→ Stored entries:
::::::::

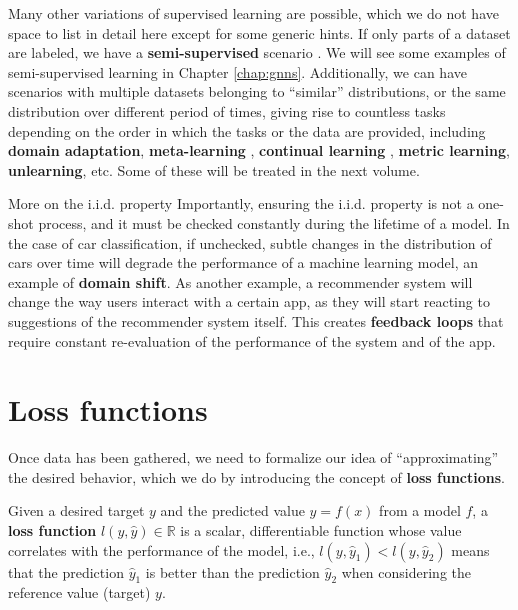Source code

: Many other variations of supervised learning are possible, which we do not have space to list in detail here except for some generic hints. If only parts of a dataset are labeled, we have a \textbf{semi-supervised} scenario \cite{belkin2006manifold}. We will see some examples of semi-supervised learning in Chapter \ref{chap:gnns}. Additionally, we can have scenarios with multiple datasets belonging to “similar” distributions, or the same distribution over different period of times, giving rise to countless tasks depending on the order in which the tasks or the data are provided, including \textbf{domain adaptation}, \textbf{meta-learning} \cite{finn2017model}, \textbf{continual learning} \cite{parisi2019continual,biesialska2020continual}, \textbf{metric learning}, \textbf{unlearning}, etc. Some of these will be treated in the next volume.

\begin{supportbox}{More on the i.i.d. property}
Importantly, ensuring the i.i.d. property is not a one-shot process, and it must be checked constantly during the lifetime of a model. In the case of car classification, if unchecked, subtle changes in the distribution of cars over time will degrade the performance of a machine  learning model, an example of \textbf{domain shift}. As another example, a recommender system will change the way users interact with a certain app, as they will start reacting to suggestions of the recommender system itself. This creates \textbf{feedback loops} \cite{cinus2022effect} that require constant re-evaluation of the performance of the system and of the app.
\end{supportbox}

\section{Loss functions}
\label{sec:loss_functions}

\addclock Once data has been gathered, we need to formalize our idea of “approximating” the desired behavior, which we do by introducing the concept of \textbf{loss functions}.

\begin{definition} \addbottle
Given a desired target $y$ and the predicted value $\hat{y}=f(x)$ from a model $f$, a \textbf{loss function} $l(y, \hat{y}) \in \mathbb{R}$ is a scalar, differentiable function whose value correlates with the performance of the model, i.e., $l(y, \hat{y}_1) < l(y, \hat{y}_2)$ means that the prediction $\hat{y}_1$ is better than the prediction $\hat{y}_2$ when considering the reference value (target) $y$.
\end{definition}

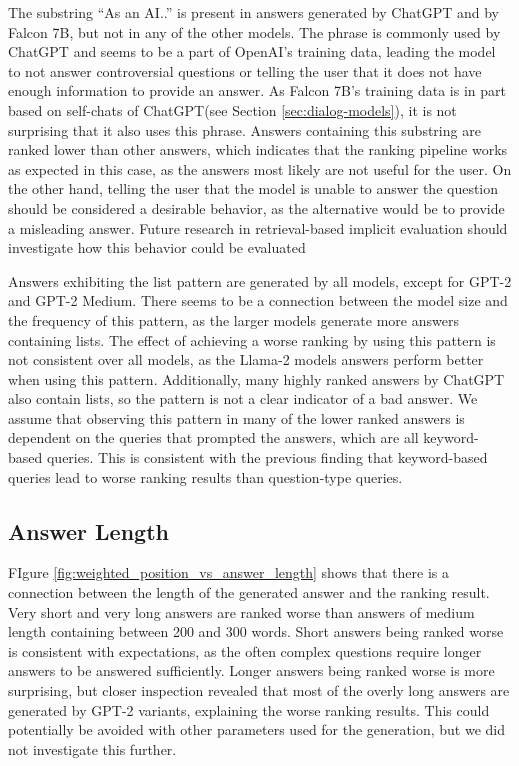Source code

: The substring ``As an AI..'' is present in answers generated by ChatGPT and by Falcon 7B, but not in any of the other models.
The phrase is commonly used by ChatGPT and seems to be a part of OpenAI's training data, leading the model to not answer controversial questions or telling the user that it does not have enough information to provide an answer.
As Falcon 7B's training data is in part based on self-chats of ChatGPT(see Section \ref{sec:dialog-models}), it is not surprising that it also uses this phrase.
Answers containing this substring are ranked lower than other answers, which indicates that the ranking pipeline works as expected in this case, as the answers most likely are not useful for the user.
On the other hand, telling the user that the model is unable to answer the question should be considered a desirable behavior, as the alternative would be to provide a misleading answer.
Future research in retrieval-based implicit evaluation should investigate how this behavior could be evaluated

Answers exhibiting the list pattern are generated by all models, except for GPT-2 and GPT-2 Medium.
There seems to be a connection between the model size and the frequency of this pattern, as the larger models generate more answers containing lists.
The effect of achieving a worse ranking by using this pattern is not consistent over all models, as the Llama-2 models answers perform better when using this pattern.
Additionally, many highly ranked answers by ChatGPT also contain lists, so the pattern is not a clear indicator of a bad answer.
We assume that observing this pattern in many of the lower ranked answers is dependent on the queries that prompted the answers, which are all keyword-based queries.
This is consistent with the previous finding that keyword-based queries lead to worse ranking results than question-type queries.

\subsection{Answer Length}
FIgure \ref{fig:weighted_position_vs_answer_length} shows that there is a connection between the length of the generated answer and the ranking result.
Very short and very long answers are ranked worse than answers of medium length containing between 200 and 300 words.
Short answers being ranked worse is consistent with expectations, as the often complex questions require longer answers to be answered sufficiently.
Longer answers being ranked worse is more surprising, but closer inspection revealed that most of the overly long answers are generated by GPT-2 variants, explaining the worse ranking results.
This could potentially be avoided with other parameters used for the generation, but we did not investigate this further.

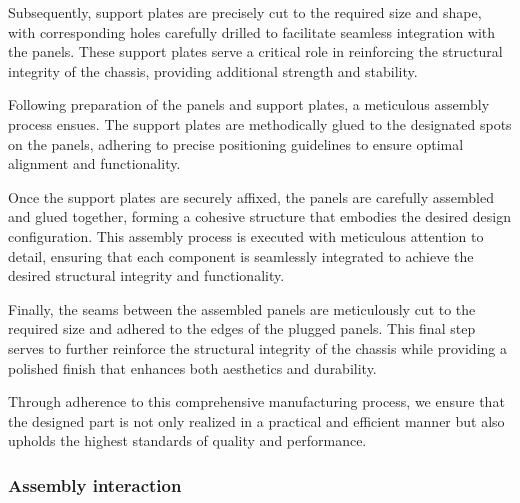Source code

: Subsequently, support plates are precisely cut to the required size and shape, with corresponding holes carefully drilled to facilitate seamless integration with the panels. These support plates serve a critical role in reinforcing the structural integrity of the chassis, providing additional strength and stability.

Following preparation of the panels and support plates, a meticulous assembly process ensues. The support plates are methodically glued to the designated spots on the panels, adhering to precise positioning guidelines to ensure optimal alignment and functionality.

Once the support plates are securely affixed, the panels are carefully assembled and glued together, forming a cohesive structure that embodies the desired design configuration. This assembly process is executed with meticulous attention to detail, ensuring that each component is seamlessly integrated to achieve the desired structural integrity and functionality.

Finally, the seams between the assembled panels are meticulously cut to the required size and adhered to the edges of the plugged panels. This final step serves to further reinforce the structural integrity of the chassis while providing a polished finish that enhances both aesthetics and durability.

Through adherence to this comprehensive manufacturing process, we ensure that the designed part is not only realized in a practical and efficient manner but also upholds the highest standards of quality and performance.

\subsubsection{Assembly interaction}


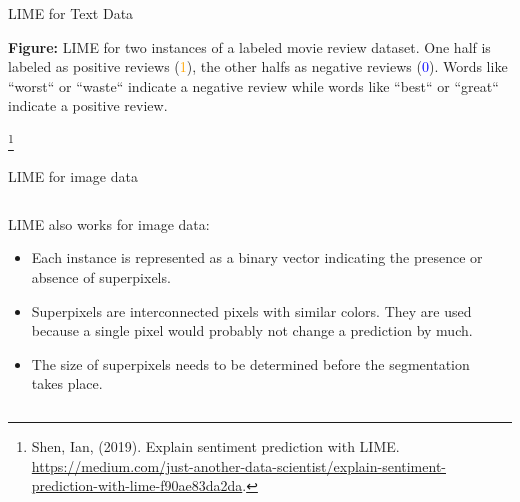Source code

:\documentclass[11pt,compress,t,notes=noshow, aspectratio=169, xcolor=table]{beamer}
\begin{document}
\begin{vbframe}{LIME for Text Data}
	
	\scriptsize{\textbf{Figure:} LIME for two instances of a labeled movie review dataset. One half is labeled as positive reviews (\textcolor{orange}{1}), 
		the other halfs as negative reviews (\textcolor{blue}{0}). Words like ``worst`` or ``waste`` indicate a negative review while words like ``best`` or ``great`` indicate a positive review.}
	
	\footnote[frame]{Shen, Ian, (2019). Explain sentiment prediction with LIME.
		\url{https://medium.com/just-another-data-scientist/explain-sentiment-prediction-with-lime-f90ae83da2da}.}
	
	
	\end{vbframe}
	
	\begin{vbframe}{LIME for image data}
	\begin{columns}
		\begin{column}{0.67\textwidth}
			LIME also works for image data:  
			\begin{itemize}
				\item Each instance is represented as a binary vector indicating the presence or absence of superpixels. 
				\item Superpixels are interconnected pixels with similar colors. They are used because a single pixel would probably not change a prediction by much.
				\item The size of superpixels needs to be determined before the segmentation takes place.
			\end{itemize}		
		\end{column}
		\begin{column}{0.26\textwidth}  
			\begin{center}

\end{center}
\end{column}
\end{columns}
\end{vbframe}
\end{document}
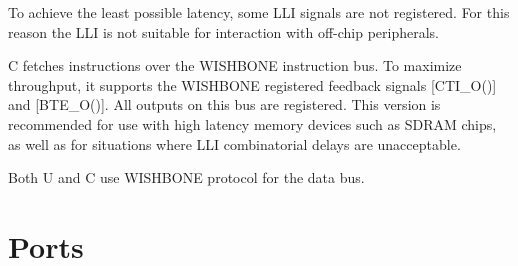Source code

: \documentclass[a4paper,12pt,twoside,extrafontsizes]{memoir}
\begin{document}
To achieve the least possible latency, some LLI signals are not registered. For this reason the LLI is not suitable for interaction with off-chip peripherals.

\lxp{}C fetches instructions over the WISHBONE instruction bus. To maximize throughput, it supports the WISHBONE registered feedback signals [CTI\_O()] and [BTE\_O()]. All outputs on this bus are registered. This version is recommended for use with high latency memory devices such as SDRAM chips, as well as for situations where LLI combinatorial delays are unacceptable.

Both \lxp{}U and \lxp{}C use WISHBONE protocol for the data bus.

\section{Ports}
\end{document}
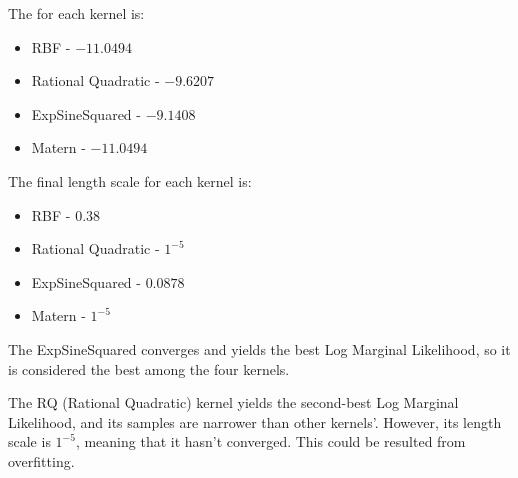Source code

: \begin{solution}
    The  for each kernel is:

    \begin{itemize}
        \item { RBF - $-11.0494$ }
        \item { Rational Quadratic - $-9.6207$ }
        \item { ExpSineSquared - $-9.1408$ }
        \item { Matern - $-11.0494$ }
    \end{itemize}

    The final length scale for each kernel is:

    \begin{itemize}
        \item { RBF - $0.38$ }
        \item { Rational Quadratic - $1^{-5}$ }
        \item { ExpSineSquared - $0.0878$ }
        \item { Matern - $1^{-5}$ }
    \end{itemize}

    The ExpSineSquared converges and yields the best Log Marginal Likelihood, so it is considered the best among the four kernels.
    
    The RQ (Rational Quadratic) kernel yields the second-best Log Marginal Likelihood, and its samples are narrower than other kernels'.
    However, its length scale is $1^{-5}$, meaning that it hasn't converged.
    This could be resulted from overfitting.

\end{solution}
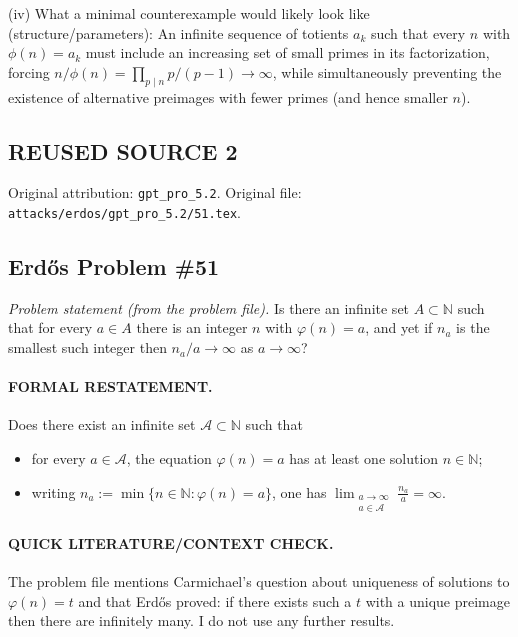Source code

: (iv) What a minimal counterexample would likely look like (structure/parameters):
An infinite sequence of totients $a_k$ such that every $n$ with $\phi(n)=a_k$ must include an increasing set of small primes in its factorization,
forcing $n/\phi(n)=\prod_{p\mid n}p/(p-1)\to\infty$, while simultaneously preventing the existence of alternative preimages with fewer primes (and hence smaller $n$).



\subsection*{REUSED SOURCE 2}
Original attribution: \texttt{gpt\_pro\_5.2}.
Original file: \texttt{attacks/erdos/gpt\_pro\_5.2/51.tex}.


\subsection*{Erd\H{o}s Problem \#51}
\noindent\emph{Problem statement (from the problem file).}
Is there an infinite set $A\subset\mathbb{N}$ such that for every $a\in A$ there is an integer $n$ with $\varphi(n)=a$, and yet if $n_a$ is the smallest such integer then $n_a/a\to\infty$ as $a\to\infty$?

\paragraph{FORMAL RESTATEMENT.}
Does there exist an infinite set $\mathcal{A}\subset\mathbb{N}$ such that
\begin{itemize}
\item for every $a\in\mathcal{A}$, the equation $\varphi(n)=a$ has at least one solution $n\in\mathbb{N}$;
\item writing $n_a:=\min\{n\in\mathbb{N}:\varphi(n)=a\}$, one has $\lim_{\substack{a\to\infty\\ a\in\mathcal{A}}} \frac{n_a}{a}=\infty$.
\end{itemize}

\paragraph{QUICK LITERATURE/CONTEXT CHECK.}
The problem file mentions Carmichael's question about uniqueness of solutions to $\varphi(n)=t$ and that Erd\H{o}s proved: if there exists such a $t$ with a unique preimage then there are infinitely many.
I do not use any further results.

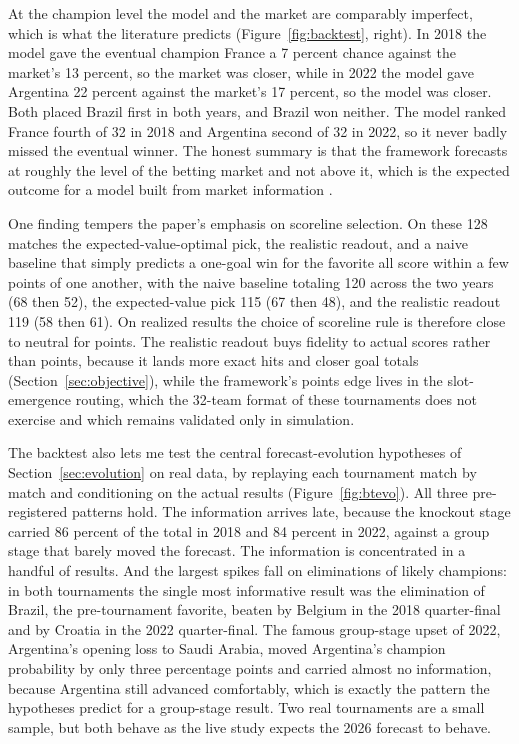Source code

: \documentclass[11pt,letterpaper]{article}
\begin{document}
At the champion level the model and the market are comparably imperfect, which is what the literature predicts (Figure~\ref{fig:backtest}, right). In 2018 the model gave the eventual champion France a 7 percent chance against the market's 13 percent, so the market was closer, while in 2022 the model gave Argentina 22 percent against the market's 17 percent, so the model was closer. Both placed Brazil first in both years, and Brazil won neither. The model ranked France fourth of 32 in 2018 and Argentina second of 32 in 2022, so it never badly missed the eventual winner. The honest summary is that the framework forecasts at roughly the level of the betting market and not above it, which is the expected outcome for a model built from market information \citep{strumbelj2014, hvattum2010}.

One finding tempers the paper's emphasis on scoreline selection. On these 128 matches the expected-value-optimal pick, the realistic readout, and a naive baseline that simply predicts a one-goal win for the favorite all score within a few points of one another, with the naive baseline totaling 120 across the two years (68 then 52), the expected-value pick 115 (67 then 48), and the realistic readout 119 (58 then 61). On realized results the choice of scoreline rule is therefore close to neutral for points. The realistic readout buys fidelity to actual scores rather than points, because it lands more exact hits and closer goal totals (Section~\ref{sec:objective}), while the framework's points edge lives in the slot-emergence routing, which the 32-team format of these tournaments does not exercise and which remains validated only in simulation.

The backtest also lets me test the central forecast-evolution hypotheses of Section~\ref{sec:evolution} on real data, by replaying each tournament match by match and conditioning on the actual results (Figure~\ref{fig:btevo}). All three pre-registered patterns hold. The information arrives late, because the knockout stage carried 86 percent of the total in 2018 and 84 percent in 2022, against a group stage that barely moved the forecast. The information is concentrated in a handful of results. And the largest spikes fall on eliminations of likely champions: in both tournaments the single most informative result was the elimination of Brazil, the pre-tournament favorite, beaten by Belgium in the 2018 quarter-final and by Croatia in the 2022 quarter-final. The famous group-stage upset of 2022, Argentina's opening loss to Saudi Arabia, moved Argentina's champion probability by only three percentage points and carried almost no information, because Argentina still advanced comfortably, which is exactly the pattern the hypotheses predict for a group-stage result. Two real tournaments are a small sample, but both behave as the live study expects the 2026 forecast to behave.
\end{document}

::::::::

Whichever lines of the records above hold the word "primes" should all be copied out.

An infinite sequence of totients $a_k$ such that every $n$ with $\phi(n)=a_k$ must include an increasing set of small primes in its factorization,
forcing $n/\phi(n)=\prod_{p\mid n}p/(p-1)\to\infty$, while simultaneously preventing the existence of alternative preimages with fewer primes (and hence smaller $n$).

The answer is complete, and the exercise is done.